TASK: Write out exactly, please, every line from the beginning of the entries to the line holding "高维球体可能具有比数学家预想的更广泛的结构。", and no pictures.
↓↓↓
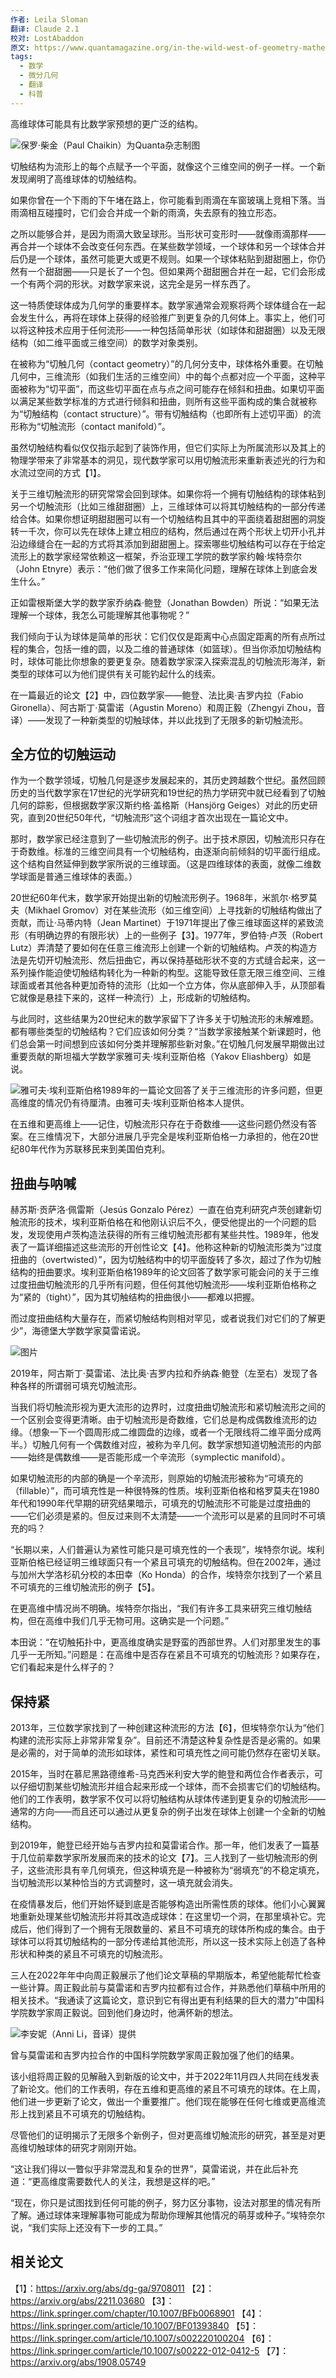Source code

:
 ```yaml
---
作者: Leila Sloman
翻译: Claude 2.1
校对: LostAbaddon
原文: https://www.quantamagazine.org/in-the-wild-west-of-geometry-mathematicians-redefine-the-sphere-20231107/
tags:
  - 数学
  - 微分几何
  - 翻译
  - 科普
---
```

高维球体可能具有比数学家预想的更广泛的结构。

![保罗·柴金（Paul Chaikin）为Quanta杂志制图](https://mmbiz.qpic.cn/sz_mmbiz_png/jkFDUC8sfgD4c1FkjuxUhFpZYXgb1fiborUepRgdXAFWJNsOWXneyTlUPMwStZc6wg4hvZX8DK5Oc3VqKraJia1Q/640?wx_fmt=png&wxfrom=5&wx_lazy=1&wx_co=1)

切触结构为流形上的每个点赋予一个平面，就像这个三维空间的例子一样。一个新发现阐明了高维球体的切触结构。

如果你曾在一个下雨的下午堵在路上，你可能看到雨滴在车窗玻璃上竞相下落。当雨滴相互碰撞时，它们会合并成一个新的雨滴，失去原有的独立形态。

之所以能够合并，是因为雨滴大致呈球形。当形状可变形时——就像雨滴那样——再合并一个球体不会改变任何东西。在某些数学领域，一个球体和另一个球体合并后仍是一个球体，虽然可能更大或更不规则。如果一个球体粘贴到甜甜圈上，你仍然有一个甜甜圈——只是长了一个包。但如果两个甜甜圈合并在一起，它们会形成一个有两个洞的形状。对数学家来说，这完全是另一样东西了。

这一特质使球体成为几何学的重要样本。数学家通常会观察将两个球体缝合在一起会发生什么，再将在球体上获得的经验推广到更复杂的几何体上。事实上，他们可以将这种技术应用于任何流形——一种包括简单形状（如球体和甜甜圈）以及无限结构（如二维平面或三维空间）的数学对象类别。

在被称为“切触几何（contact geometry）”的几何分支中，球体格外重要。在切触几何中，三维流形（如我们生活的三维空间）中的每个点都对应一个平面，这种平面被称为“切平面”，而这些切平面在点与点之间可能存在倾斜和扭曲。如果切平面以满足某些数学标准的方式进行倾斜和扭曲，则所有这些平面构成的集合就被称为“切触结构（contact structure）”。带有切触结构（也即所有上述切平面）的流形称为“切触流形（contact manifold）”。

虽然切触结构看似仅仅指示起到了装饰作用，但它们实际上为所属流形以及其上的物理学带来了非常基本的洞见，现代数学家可以用切触流形来重新表述光的行为和水流过空间的方式【1】。

关于三维切触流形的研究常常会回到球体。如果你将一个拥有切触结构的球体粘到另一个切触流形（比如三维甜甜圈）上，三维球体可以将其切触结构的一部分传递给合体。如果你想证明甜甜圈可以有一个切触结构且其中的平面绕着甜甜圈的洞旋转一千次，你可以先在球体上建立相应的结构，然后通过在两个形状上切开小孔并沿边缘缝合在一起的方式将其添加到甜甜圈上。探索哪些切触结构可以存在于给定流形上的数学家经常依赖这一框架，乔治亚理工学院的数学家约翰·埃特奈尔（John Etnyre）表示：“他们做了很多工作来简化问题，理解在球体上到底会发生什么。”

正如雷根斯堡大学的数学家乔纳森·鲍登（Jonathan Bowden）所说：“如果无法理解一个球体，我怎么可能理解其他事物呢？”

我们倾向于认为球体是简单的形状：它们仅仅是距离中心点固定距离的所有点所过程的集合，包括一维的圆，以及二维的普通球体（如篮球）。但当你添加切触结构时，球体可能比你想象的要更复杂。随着数学家深入探索混乱的切触流形海洋，新类型的球体可以为他们提供有关可能钓起什么的线索。

在一篇最近的论文【2】中，四位数学家——鲍登、法比奥·吉罗内拉（Fabio Gironella）、阿古斯丁·莫雷诺（Agustin Moreno）和周正毅（Zhengyi Zhou，音译）——发现了一种新类型的切触球体，并以此找到了无限多的新切触流形。

## 全方位的切触运动

作为一个数学领域，切触几何是逐步发展起来的，其历史跨越数个世纪。虽然回顾历史的当代数学家在17世纪的光学研究和19世纪的热力学研究中就已经看到了切触几何的踪影，但根据数学家汉斯约格·盖格斯（Hansjörg Geiges）对此的历史研究，直到20世纪50年代，“切触流形”这个词组才首次出现在一篇论文中。

那时，数学家已经注意到了一些切触流形的例子。出于技术原因，切触流形只存在于奇数维。标准的三维空间具有一个切触结构，由逐渐向前倾斜的切平面行组成。这个结构自然延伸到数学家所说的三维球面。（这是四维球体的表面，就像二维数学球面是普通三维球体的表面。）

20世纪60年代末，数学家开始提出新的切触流形例子。1968年，米凯尔·格罗莫夫（Mikhael Gromov）对在某些流形（如三维空间）上寻找新的切触结构做出了贡献，而让·马蒂内特（Jean Martinet）于1971年提出了像三维球面这样的紧致流形（有明确边界的有限形状）上的一些例子【3】。1977年，罗伯特·卢茨（Robert Lutz）弄清楚了要如何在任意三维流形上创建一个新的切触结构。卢茨的构造方法是先切开切触流形、然后扭曲它，再以保持基础形状不变的方式缝合起来，这一系列操作能迫使切触结构转化为一种新的构型。这能导致任意无限三维空间、三维球面或者其他各种更加奇特的流形（比如一个立方体，你从底部伸入手，从顶部看它就像是悬挂下来的，这样一种流行）上，形成新的切触结构。

与此同时，这些结果为20世纪末的数学家留下了许多关于切触流形的未解难题。都有哪些类型的切触结构？它们应该如何分类？“当数学家接触某个新课题时，他们总会第一时间想到应该如何分类并理解那些新对象。”在切触几何发展早期做出过重要贡献的斯坦福大学数学家雅可夫·埃利亚斯伯格（Yakov Eliashberg）如是说。

![雅可夫·埃利亚斯伯格1989年的一篇论文回答了关于三维流形的许多问题，但更高维度的情况仍有待厘清。由雅可夫·埃利亚斯伯格本人提供。](https://mmbiz.qpic.cn/sz_mmbiz_png/jkFDUC8sfgD4c1FkjuxUhFpZYXgb1fiboicjiaoE4LUVhzxnUTHGkMvnZtC5541rBGnV2ZQYxN9uJwQickibOZCJ8YQ/640?wx_fmt=png&wxfrom=5&wx_lazy=1&wx_co=1)

在五维和更高维上——记住，切触流形只存在于奇数维——这些问题仍然没有答案。在三维情况下，大部分进展几乎完全是埃利亚斯伯格一力承担的，他在20世纪80年代作为苏联移民来到美国伯克利。

## 扭曲与呐喊

赫苏斯·贡萨洛·佩雷斯（Jesús Gonzalo Pérez）一直在伯克利研究卢茨创建新切触流形的技术，埃利亚斯伯格在和他刚认识后不久，便受他提出的一个问题的启发，发现使用卢茨构造法获得的所有三维切触流形都有某些共性。1989年，他发表了一篇详细描述这些流形的开创性论文【4】。他称这种新的切触流形类为“过度扭曲的（overtwisted）”，因为切触结构中的切平面旋转了多次，超过了作为切触结构的扭曲要求。埃利亚斯伯格1989年的论文回答了数学家可能会问的关于三维过度扭曲切触流形的几乎所有问题，但任何其他切触流形——埃利亚斯伯格称之为“紧的（tight）”，因为其切触结构的扭曲很小——都难以把握。

而过度扭曲结构大量存在，而紧切触结构则相对罕见，或者说我们对它们的了解更少”，海德堡大学数学家莫雷诺说。

![图片](https://mmbiz.qpic.cn/sz_mmbiz_png/jkFDUC8sfgD4c1FkjuxUhFpZYXgb1fiboKLicrypdnTAP0MwFuRE7CLWYGic0TTGJEZUzH9ibT4Nia22S3dicff1ZTpg/640?wx_fmt=png&wxfrom=5&wx_lazy=1&wx_co=1)

2019年，阿古斯丁·莫雷诺、法比奥·吉罗内拉和乔纳森·鲍登（左至右）发现了各种各样的所谓弱可填充切触流形。

当我们将切触流形视为更大流形的边界时，过度扭曲切触流形和紧切触流形之间的一个区别会变得更清晰。由于切触流形是奇数维，它们总是构成偶数维流形的边缘。（想象一下一个圆周形成二维圆盘的边缘，或者一个无限线将二维平面分成两半。）切触几何有一个偶数维对应，被称为辛几何。数学家想知道切触流形的内部——始终是偶数维——是否能形成一个辛流形（symplectic manifold）。

如果切触流形的内部的确是一个辛流形，则原始的切触流形被称为“可填充的（fillable）”，而可填充性是一种很特殊的性质。埃利亚斯伯格和格罗莫夫在1980年代和1990年代早期的研究结果暗示，可填充的切触流形不可能是过度扭曲的——它们必须是紧的。但反过来则不太清楚——一个流形可以是紧的且同时不可填充的吗？

“长期以来，人们普遍认为紧性可能只是可填充性的一个表现”，埃特奈尔说。埃利亚斯伯格已经证明三维球面只有一个紧且可填充的切触结构。但在2002年，通过与加州大学洛杉矶分校的本田幸（Ko Honda）的合作，埃特奈尔找到了一个紧且不可填充的三维切触流形的例子【5】。

在更高维中情况尚不明确。埃特奈尔指出，“我们有许多工具来研究三维切触结构，但在高维中我们几乎无物可用。这确实是一个问题。”

本田说：“在切触拓扑中，更高维度确实是野蛮的西部世界。人们对那里发生的事几乎一无所知。”问题是：在高维中是否存在紧且不可填充的切触流形？如果存在，它们看起来是什么样子的？

## 保持紧

2013年，三位数学家找到了一种创建这种流形的方法【6】，但埃特奈尔认为“他们构建的流形实际上非常非常复杂”。目前还不清楚这种复杂性是否是必需的。如果是必需的，对于简单的流形如球体，紧性和可填充性之间可能仍然存在密切关联。

2015年，当时在慕尼黑路德维希-马克西米利安大学的鲍登和两位合作者表示，可以仔细切割某些切触流形并组合起来形成一个球体，而不会损害它们的切触结构。他们的工作表明，数学家不仅可以将切触结构从球体传递到更复杂的切触流形——通常的方向——而且还可以通过从更复杂的例子出发在球体上创建一个全新的切触结构。

到2019年，鲍登已经开始与吉罗内拉和莫雷诺合作。那一年，他们发表了一篇基于几位前辈数学家所发展而来的技术的论文【7】。三人找到了一些切触流形的例子，这些流形具有辛几何填充，但这种填充是一种被称为“弱填充”的不稳定填充，当切触流形以某种恰当的方式调整时，这一填充就会消失。

在疫情暴发后，他们开始怀疑到底是否能够构造出所需性质的球体。他们小心翼翼地重新处理某些切触流形并将其改造成球体：在这里切一个洞，在那里填补它。完成后，他们得到了一个拥有无限数量的、紧且不可填充的球体所构成的集合。由于球体可以将其切触结构的一部分传递给其他流形，所以这一技术实际上创造了各种形状和种类的紧且不可填充的切触流形。

三人在2022年年中向周正毅展示了他们论文草稿的早期版本，希望他能帮忙检查一些计算。周正毅此前与莫雷诺和吉罗内拉都有过合作，并熟悉他们草稿中所用的相关技术。“我通读了这篇论文，意识到它有得出更有利结果的巨大的潜力”中国科学院数学家周正毅说。回到他们身边时，他满怀新的想法。

![李安妮（Anni Li，音译）提供](https://mmbiz.qpic.cn/sz_mmbiz_png/jkFDUC8sfgD4c1FkjuxUhFpZYXgb1fiboMVJsEFdshdSUZyubvo5uMQb7VopGuBk6YetXL6XMTlS111zg1EGCrw/640?wx_fmt=png&wxfrom=5&wx_lazy=1&wx_co=1)

曾与莫雷诺和吉罗内拉合作的中国科学院数学家周正毅加强了他们的结果。  

该小组将周正毅的见解融入到新版的论文中，并于2022年11月四人共同在线发表了新论文。他们的工作表明，存在五维和更高维的紧且不可填充的球体。在上周，他们进一步更新了论文，做出一个重要推广。他们现在能够在任何七维或更高维流形上找到紧且不可填充的切触结构。

尽管他们的证明揭示了无限多个新例子，但对更高维切触流形的研究，甚至是对更高维切触球体的研究才刚刚开始。

“这让我们得以一瞥似乎非常混乱和复杂的世界”，莫雷诺说，并在此后补充道：“更高维度需要数代人的关注，我想是这样的吧。”

“现在，你只是试图找到任何可能的例子，努力区分事物，设法对那里的情况有所了解。通过球体来理解事物可能成为帮助你理解其他情况的萌芽或种子。”埃特奈尔说，“我们实际上还没有下一步的工具。”

## 相关论文

【1】：https://arxiv.org/abs/dg-ga/9708011
【2】：https://arxiv.org/abs/2211.03680
【3】：https://link.springer.com/chapter/10.1007/BFb0068901
【4】：https://link.springer.com/article/10.1007/BF01393840
【5】：https://link.springer.com/article/10.1007/s002220100204
【6】：https://link.springer.com/article/10.1007/s00222-012-0412-5
【7】：https://arxiv.org/abs/1908.05749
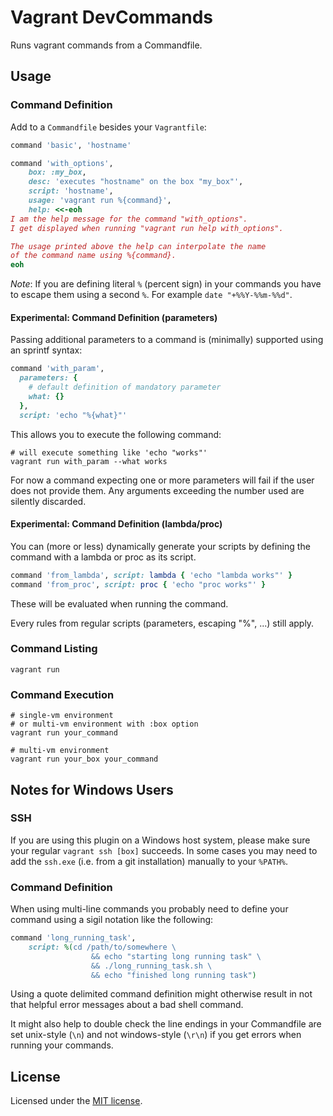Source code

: # Vagrant DevCommands

Runs vagrant commands from a Commandfile.


## Usage

### Command Definition

Add to a `Commandfile` besides your `Vagrantfile`:

```ruby
command 'basic', 'hostname'

command 'with_options',
    box: :my_box,
    desc: 'executes "hostname" on the box "my_box"',
    script: 'hostname',
    usage: 'vagrant run %{command}',
    help: <<-eoh
I am the help message for the command "with_options".
I get displayed when running "vagrant run help with_options".

The usage printed above the help can interpolate the name
of the command name using %{command}.
eoh
```

_Note_: If you are defining literal `%` (percent sign) in your commands you
have to escape them using a second `%`. For example `date "+%%Y-%%m-%%d"`.

#### Experimental: Command Definition (parameters)

Passing additional parameters to a command is (minimally) supported using an
sprintf syntax:

```ruby
command 'with_param',
  parameters: {
    # default definition of mandatory parameter
    what: {}
  },
  script: 'echo "%{what}"'
```

This allows you to execute the following command:

```shell
# will execute something like 'echo "works"'
vagrant run with_param --what works
```

For now a command expecting one or more parameters will fail if the user does
not provide them. Any arguments exceeding the number used are silently
discarded.

#### Experimental: Command Definition (lambda/proc)

You can (more or less) dynamically generate your scripts by defining the
command with a lambda or proc as its script.

```ruby
command 'from_lambda', script: lambda { 'echo "lambda works"' }
command 'from_proc', script: proc { 'echo "proc works"' }
```

These will be evaluated when running the command.

Every rules from regular scripts (parameters, escaping "%", ...) still apply.

### Command Listing

```shell
vagrant run
```


### Command Execution

```shell
# single-vm environment
# or multi-vm environment with :box option
vagrant run your_command

# multi-vm environment
vagrant run your_box your_command
```


## Notes for Windows Users

### SSH

If you are using this plugin on a Windows host system, please make sure your
regular `vagrant ssh [box]` succeeds. In some cases you may need to add the
`ssh.exe` (i.e. from a git installation) manually to your `%PATH%`.

### Command Definition

When using multi-line commands you probably need to define your command using
a sigil notation like the following:

```ruby
command 'long_running_task',
    script: %(cd /path/to/somewhere \
                  && echo "starting long running task" \
                  && ./long_running_task.sh \
                  && echo "finished long running task")
```

Using a quote delimited command definition might otherwise result in not that
helpful error messages about a bad shell command.

It might also help to double check the line endings in your Commandfile are set
unix-style (`\n`) and not windows-style (`\r\n`) if you get errors when running
your commands.


## License

Licensed under the [MIT license](http://opensource.org/licenses/MIT).
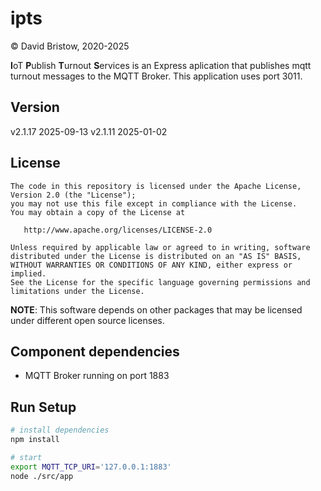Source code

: # ipts

&copy; David Bristow, 2020-2025

**I**oT **P**ublish **T**urnout **S**ervices is an Express aplication that publishes mqtt turnout messages to the MQTT Broker. This application uses port 3011.

## Version
v2.1.17 2025-09-13
v2.1.11 2025-01-02

## License

    The code in this repository is licensed under the Apache License, Version 2.0 (the "License");
    you may not use this file except in compliance with the License.
    You may obtain a copy of the License at

       http://www.apache.org/licenses/LICENSE-2.0

    Unless required by applicable law or agreed to in writing, software
    distributed under the License is distributed on an "AS IS" BASIS,
    WITHOUT WARRANTIES OR CONDITIONS OF ANY KIND, either express or implied.
    See the License for the specific language governing permissions and
    limitations under the License.

**NOTE**: This software depends on other packages that may be licensed under different open source licenses.

## Component dependencies

* MQTT Broker running on port 1883


## Run Setup

``` bash
# install dependencies
npm install

# start
export MQTT_TCP_URI='127.0.0.1:1883'
node ./src/app
```
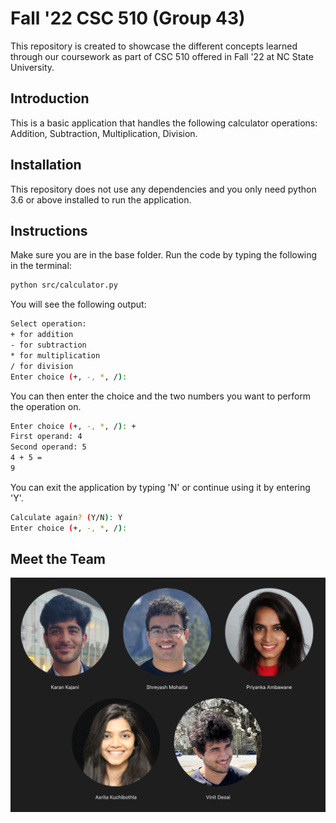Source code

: # Fall '22 CSC 510 (Group 43)
This repository is created to showcase the different concepts learned through our coursework as part of CSC 510 offered in Fall '22 at NC State University.

## Introduction
This is a basic application that handles the following calculator operations: Addition, Subtraction, Multiplication, Division.

## Installation
This repository does not use any dependencies and you only need python 3.6 or above installed to run the application.

## Instructions
Make sure you are in the base folder.
Run the code by typing the following in the terminal:
```bash
python src/calculator.py
```
You will see the following output:
```bash
Select operation:
+ for addition
- for subtraction
* for multiplication
/ for division
Enter choice (+, -, *, /): 
```
You can then enter the choice and the two numbers you want to perform the operation on.
```bash
Enter choice (+, -, *, /): +
First operand: 4
Second operand: 5
4 + 5 = 
9
```
You can exit the application by typing 'N' or continue using it by entering 'Y'.
```bash
Calculate again? (Y/N): Y
Enter choice (+, -, *, /): 
```

## Meet the Team
![Team](assets/team.png)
↑↑↑
EXPECTED ANSWER:
Source code

:
 ```yaml
---
作者: Leila Sloman
翻译: Claude 2.1
校对: LostAbaddon
原文: https://www.quantamagazine.org/in-the-wild-west-of-geometry-mathematicians-redefine-the-sphere-20231107/
tags:
  - 数学
  - 微分几何
  - 翻译
  - 科普
---
```

高维球体可能具有比数学家预想的更广泛的结构。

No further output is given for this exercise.